Stored data:
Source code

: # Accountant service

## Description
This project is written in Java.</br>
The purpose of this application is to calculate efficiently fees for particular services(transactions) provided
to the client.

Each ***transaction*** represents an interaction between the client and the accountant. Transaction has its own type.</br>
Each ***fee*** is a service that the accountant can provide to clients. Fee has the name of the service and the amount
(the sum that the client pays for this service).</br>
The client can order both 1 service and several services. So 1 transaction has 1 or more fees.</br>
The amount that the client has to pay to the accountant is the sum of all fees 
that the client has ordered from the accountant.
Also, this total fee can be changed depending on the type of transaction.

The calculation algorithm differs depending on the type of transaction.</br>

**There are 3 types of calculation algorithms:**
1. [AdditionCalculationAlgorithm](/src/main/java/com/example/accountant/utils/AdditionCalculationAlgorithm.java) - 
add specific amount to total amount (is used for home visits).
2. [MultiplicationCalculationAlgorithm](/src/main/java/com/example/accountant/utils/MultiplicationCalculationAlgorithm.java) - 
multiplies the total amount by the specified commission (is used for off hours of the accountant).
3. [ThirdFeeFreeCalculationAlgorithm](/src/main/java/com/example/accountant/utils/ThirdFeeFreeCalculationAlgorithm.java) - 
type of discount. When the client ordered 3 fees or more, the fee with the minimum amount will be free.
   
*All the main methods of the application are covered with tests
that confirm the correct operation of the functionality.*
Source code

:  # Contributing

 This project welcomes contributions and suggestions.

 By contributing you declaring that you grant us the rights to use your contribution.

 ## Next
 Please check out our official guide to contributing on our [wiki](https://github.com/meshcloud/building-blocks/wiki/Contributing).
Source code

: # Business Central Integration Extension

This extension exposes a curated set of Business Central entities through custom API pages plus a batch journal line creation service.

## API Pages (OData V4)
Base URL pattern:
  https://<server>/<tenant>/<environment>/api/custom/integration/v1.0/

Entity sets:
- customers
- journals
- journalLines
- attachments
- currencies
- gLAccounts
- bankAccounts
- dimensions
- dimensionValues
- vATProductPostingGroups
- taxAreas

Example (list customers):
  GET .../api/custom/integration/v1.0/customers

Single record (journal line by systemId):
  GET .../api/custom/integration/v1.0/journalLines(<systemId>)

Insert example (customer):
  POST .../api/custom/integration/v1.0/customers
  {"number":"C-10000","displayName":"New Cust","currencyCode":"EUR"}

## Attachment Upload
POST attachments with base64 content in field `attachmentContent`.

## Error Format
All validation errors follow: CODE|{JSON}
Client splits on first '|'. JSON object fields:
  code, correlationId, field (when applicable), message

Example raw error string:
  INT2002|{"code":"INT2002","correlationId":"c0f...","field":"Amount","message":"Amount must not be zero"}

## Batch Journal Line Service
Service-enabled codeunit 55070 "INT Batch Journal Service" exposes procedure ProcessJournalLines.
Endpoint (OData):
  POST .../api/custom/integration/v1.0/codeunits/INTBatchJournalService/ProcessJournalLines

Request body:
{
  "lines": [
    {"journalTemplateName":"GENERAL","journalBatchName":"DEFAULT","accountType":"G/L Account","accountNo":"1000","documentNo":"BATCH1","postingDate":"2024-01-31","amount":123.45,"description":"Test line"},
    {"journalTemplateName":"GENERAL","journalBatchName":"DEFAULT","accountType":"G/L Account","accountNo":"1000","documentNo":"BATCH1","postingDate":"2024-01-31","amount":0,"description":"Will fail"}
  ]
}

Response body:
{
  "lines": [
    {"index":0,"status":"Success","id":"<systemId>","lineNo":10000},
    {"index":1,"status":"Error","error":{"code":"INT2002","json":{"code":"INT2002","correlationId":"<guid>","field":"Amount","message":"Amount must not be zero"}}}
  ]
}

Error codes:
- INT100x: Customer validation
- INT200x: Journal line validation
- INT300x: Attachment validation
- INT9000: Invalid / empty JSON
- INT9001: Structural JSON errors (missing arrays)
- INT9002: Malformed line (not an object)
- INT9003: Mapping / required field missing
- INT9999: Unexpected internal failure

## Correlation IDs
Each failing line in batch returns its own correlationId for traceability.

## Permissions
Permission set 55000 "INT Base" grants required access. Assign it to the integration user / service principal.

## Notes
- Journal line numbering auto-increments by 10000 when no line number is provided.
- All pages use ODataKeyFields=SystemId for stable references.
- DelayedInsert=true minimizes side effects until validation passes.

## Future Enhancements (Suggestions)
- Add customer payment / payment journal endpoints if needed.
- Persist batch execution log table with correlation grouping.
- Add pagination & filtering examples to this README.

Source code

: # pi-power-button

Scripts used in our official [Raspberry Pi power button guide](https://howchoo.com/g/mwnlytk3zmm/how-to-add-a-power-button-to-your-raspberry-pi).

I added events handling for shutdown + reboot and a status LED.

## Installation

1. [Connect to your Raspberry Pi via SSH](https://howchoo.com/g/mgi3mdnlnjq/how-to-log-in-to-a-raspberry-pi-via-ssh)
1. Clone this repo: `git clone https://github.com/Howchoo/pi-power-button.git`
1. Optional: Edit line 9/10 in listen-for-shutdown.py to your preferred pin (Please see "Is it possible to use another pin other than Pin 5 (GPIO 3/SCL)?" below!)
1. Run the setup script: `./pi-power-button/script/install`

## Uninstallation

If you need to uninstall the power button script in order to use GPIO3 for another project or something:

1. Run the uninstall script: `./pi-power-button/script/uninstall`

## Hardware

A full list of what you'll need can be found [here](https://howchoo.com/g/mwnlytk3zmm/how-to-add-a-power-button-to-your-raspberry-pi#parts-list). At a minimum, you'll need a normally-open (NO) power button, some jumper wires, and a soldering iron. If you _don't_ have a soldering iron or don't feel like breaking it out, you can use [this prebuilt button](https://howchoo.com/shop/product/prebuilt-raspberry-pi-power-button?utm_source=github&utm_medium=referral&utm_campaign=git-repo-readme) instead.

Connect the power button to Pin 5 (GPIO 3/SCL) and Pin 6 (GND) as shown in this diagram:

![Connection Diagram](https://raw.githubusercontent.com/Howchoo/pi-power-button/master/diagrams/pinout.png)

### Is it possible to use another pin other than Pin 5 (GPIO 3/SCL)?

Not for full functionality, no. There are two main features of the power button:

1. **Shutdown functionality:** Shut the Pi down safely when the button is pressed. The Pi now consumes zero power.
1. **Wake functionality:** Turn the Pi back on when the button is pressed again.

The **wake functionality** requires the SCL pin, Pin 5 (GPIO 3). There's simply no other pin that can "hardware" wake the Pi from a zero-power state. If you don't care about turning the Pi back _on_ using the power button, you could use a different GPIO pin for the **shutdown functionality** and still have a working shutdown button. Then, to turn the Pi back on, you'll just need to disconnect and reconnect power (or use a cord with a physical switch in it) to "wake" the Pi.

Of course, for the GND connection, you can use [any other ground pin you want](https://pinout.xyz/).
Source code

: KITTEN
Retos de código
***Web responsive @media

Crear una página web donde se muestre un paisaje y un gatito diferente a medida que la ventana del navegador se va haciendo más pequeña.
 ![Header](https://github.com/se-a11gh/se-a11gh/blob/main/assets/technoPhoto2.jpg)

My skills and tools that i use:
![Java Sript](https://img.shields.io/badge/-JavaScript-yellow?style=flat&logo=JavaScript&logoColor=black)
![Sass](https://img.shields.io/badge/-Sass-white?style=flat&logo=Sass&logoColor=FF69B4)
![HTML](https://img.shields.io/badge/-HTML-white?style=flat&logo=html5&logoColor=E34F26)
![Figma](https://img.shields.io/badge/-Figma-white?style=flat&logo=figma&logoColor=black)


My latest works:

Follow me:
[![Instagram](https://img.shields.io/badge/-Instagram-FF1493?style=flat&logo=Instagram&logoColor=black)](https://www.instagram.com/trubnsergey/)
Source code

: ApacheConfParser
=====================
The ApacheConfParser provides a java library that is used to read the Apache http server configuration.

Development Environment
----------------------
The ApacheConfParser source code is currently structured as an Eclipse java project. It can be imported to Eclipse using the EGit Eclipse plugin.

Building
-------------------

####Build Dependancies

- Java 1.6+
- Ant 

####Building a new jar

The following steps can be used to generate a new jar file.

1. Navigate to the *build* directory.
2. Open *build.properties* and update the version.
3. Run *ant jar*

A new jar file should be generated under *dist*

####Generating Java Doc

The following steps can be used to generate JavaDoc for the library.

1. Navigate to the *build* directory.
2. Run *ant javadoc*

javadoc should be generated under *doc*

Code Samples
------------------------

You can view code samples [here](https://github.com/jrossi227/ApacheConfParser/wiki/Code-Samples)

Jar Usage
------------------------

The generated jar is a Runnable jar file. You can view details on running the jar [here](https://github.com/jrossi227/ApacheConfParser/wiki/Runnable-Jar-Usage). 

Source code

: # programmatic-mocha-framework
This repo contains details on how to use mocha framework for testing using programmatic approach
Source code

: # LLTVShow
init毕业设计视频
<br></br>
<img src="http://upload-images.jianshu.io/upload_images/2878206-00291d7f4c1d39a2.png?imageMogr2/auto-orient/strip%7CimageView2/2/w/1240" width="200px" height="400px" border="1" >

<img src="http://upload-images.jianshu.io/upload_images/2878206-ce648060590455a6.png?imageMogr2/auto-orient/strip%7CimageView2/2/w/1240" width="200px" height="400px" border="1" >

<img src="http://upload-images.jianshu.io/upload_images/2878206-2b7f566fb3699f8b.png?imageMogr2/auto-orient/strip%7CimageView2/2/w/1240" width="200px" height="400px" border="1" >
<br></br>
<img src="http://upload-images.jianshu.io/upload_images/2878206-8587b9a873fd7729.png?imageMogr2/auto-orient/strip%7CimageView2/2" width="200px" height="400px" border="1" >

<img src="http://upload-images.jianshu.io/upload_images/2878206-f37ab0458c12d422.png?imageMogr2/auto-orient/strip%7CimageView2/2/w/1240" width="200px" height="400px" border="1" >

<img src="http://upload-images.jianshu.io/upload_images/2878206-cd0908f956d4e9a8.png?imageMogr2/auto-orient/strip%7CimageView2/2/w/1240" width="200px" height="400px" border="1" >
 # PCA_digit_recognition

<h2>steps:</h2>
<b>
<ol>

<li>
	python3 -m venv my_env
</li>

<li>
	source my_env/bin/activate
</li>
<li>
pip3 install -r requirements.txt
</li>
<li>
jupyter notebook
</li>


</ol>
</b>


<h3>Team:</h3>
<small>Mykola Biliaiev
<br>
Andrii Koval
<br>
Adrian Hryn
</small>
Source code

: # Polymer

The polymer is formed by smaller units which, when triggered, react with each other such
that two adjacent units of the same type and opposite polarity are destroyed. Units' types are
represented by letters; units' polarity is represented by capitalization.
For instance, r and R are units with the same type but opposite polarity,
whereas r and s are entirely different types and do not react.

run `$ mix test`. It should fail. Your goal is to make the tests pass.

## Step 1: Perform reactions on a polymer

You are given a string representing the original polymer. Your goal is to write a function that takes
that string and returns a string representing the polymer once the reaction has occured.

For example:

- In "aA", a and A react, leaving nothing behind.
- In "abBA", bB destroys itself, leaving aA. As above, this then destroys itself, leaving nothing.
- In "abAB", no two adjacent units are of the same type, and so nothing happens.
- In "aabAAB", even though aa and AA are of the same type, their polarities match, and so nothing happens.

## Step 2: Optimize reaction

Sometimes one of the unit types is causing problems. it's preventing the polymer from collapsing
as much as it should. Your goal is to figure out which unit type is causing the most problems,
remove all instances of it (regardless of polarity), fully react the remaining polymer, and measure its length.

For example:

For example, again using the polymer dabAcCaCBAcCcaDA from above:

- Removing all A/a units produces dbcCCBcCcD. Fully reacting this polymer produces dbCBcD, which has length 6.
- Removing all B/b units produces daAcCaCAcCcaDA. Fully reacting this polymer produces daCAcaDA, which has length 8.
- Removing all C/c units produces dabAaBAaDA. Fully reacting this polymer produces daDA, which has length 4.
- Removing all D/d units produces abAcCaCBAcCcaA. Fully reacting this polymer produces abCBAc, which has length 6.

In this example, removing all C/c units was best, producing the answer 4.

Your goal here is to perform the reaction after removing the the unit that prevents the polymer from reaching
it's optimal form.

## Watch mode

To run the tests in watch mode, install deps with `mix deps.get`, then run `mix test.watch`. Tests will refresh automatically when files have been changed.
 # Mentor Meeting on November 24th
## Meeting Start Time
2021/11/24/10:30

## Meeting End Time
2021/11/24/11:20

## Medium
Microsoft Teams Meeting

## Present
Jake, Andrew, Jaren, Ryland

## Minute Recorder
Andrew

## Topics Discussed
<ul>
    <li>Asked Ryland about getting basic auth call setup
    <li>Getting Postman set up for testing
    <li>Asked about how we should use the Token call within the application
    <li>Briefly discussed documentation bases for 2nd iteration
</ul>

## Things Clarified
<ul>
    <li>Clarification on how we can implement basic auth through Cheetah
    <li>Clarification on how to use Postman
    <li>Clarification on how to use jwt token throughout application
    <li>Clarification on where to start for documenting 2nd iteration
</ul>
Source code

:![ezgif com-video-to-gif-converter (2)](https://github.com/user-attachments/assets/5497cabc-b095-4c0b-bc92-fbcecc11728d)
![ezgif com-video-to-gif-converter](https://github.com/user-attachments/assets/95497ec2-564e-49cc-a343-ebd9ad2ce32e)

Action item:
Write the lines again exactly, from the first line of the material above to the line that includes "add specific amount", both included. Leave out all the rest.

Solution:
Source code

: # Accountant service

## Description
This project is written in Java.</br>
The purpose of this application is to calculate efficiently fees for particular services(transactions) provided
to the client.

Each ***transaction*** represents an interaction between the client and the accountant. Transaction has its own type.</br>
Each ***fee*** is a service that the accountant can provide to clients. Fee has the name of the service and the amount
(the sum that the client pays for this service).</br>
The client can order both 1 service and several services. So 1 transaction has 1 or more fees.</br>
The amount that the client has to pay to the accountant is the sum of all fees 
that the client has ordered from the accountant.
Also, this total fee can be changed depending on the type of transaction.

The calculation algorithm differs depending on the type of transaction.</br>

**There are 3 types of calculation algorithms:**
1. [AdditionCalculationAlgorithm](/src/main/java/com/example/accountant/utils/AdditionCalculationAlgorithm.java) - 
add specific amount to total amount (is used for home visits).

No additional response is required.